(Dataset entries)
# # #

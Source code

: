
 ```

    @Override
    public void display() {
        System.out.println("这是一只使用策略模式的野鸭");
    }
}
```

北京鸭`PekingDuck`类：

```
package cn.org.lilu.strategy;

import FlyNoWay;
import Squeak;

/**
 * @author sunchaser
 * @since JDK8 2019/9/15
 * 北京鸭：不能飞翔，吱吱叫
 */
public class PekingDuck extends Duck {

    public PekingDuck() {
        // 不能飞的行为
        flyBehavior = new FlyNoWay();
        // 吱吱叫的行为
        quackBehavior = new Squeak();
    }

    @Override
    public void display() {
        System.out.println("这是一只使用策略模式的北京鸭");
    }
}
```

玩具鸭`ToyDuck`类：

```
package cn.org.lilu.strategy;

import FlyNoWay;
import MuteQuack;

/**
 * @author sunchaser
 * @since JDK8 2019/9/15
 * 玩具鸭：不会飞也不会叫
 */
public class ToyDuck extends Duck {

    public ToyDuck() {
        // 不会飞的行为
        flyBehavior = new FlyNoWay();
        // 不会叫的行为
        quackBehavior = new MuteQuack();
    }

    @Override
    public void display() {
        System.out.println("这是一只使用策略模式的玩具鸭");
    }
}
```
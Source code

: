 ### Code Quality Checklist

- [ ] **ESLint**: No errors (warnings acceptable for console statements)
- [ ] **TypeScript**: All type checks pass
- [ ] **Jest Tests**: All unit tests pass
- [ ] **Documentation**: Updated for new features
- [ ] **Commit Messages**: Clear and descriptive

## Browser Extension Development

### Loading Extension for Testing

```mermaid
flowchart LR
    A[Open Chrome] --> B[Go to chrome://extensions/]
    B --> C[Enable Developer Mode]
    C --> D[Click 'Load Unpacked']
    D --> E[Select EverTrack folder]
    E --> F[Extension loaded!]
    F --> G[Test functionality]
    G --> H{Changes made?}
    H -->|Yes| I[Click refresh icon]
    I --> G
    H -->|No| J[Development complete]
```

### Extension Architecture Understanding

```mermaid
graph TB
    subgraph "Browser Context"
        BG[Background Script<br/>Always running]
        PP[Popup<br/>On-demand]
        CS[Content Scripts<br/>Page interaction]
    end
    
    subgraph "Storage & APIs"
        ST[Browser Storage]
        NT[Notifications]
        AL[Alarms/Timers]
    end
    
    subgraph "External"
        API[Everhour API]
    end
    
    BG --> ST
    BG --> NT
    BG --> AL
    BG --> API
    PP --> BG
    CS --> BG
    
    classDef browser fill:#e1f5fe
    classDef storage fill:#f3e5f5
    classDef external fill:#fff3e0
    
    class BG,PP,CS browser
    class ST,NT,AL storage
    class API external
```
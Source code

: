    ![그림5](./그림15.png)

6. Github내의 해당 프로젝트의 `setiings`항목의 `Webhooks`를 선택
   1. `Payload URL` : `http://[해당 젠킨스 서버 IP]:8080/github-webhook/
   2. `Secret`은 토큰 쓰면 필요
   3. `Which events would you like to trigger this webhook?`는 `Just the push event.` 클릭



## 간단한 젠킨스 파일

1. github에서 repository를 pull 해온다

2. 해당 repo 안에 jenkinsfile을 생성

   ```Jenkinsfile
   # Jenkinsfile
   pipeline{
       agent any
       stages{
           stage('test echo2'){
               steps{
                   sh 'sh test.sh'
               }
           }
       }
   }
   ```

# # #

#### PROBLEM REQUIREMENTS
Copy all lines from the data above that contain the word "PekingDuck".

#### SOLVED PROBLEM
北京鸭`PekingDuck`类：
public class PekingDuck extends Duck {
    public PekingDuck() {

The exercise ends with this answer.